Hembusan nafas yang putus-putus, sudut pandang yang tak biasa, serta aroma tubuh yang asing tercium. Aku bagai tak mengenali diriku sendiri.

"Ini kenapa?"

Masih dalam rasa bingung, terdengar suara pintu dibuka dari luar. Lalu seseorang melangkah masuk...

Bagai tertampar, aku terkesiap saat melihat sosok itu terus melangkah, lalu berhenti dan berdiri persis di dekat ranjang.

Sosok yang amat ku kenal..

DIRIKU SENDIRI...

Dia tersenyum penuh makna. Aku masih terkesima. Bagaimana bisa? Aku ada dua?

Apakah ini mimpi? Apakah aku masih ada dalam pengaruh ramuan merah?

Namun segala rasa ngilu yang ku rasakan di sekujur tubuh, membuatku yakin kalau ini bukan mimpi. Aku sepenuhnya sadar.

Akhirnya dengan suara lemah terbata-bata, aku coba bertanya padanya..

"K-kamu.. S-siapa..."

Tapi dia tak menjawab. Tetap tersenyum sambil terus menatap ke arahku.

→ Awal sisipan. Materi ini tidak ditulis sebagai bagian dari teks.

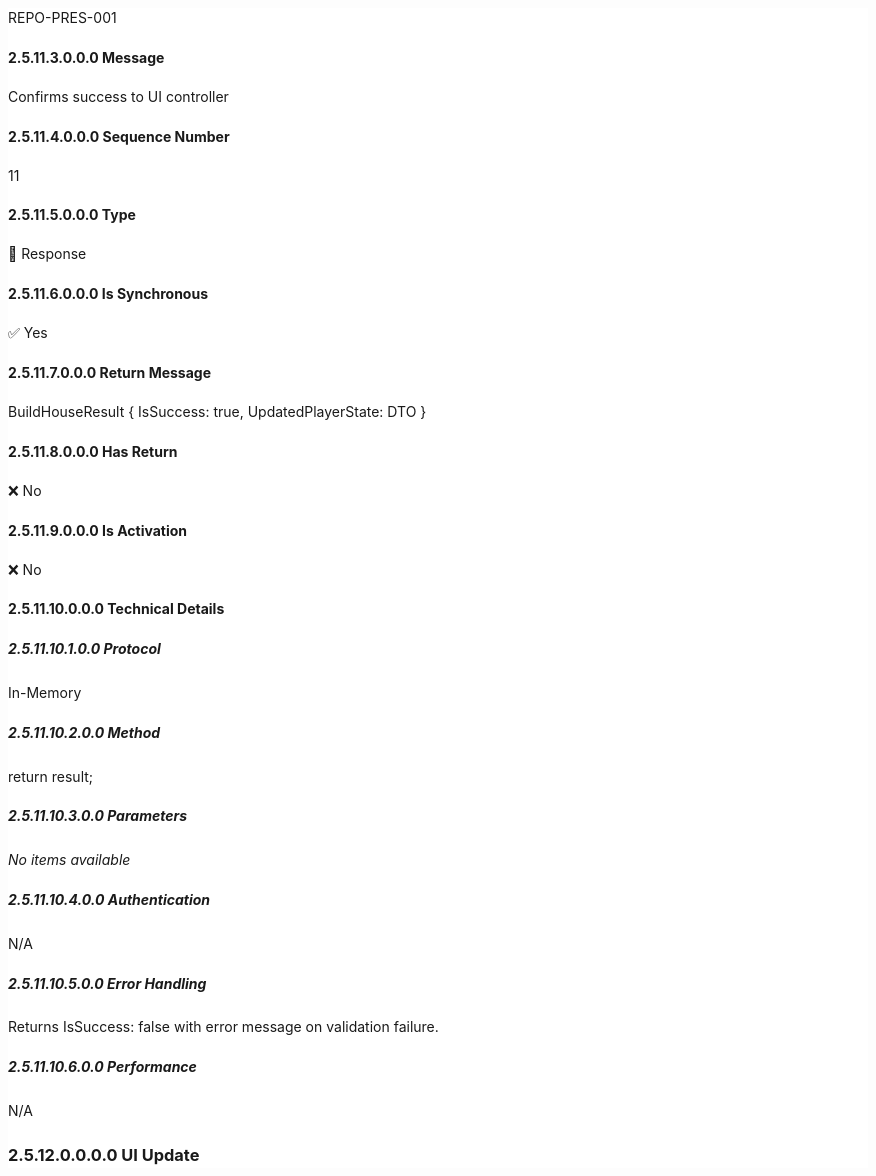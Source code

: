 REPO-PRES-001

#### 2.5.11.3.0.0.0 Message

Confirms success to UI controller

#### 2.5.11.4.0.0.0 Sequence Number

11

#### 2.5.11.5.0.0.0 Type

🔹 Response

#### 2.5.11.6.0.0.0 Is Synchronous

✅ Yes

#### 2.5.11.7.0.0.0 Return Message

BuildHouseResult { IsSuccess: true, UpdatedPlayerState: DTO }

#### 2.5.11.8.0.0.0 Has Return

❌ No

#### 2.5.11.9.0.0.0 Is Activation

❌ No

#### 2.5.11.10.0.0.0 Technical Details

##### 2.5.11.10.1.0.0 Protocol

In-Memory

##### 2.5.11.10.2.0.0 Method

return result;

##### 2.5.11.10.3.0.0 Parameters

*No items available*

##### 2.5.11.10.4.0.0 Authentication

N/A

##### 2.5.11.10.5.0.0 Error Handling

Returns IsSuccess: false with error message on validation failure.

##### 2.5.11.10.6.0.0 Performance

N/A

### 2.5.12.0.0.0.0 UI Update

Di saat aku masih tak mengerti dengan apa yang terjadi, datang Gendis masuk ke dalam kamar, lalu berdiri persis di samping sosok yang menyerupai diriku itu.

Dia terlihat anggun menggunakan kebaya hitam berhiaskan benang emas, dengan rambut yang tersanggul rapi, lengkap dengan segala perhiasannya.

Namun kini wajahnya seolah memancarkan aura yang berbeda..

Lalu dia menggandeng tangan lelaki itu. Keduanya saling menatap, tersenyum puas.

Akhirnya lelaki yang menyerupai diriku itu mulai angkat bicara, dengan suara yang juga sama persis seperti suaraku. Gila!

"Terima kasih Pram. Rasanya sangat nyaman. Tak salah aku memilihmu."

Selesai berucap, lelaki itu berbalik pergi sambil menggandeng tangan Gendis yang nampak bahagia berjalan di sampingnya.

Aku ingin berteriak memanggil mereka agar kembali. Aku butuh penjelasan! Namun mulutku terlalu berat untuk terbuka.

Hanya batinku yang bisa teriak. Dengan hati yang kini diliputi rasa ketakutan dalam ketidak pastian…

"Hei! Kalian mau kemana? Ini ada apa?

Susah payah kupaksakan diriku untuk bangkit. Perlahan merambat merayap turun dari tempat tidur, sambil berpegangan gemetar pada tepian meja.

Namun mataku terbelalak ketika sekilas melihat bayangan wajahku sendiri dalam cermin yang tergantung...

Sosok lelaki berwajah kotak. Berpipi kempot dengan kumis tebal melintang di atas bibir..

PAK HARTADI ??

AKU PAK HARTADI ??

APAKAH INI NYATA ??

Seketika kakiku goyah, peganganku melemah, hingga akhirnya aku jatuh terjerembab ke lantai.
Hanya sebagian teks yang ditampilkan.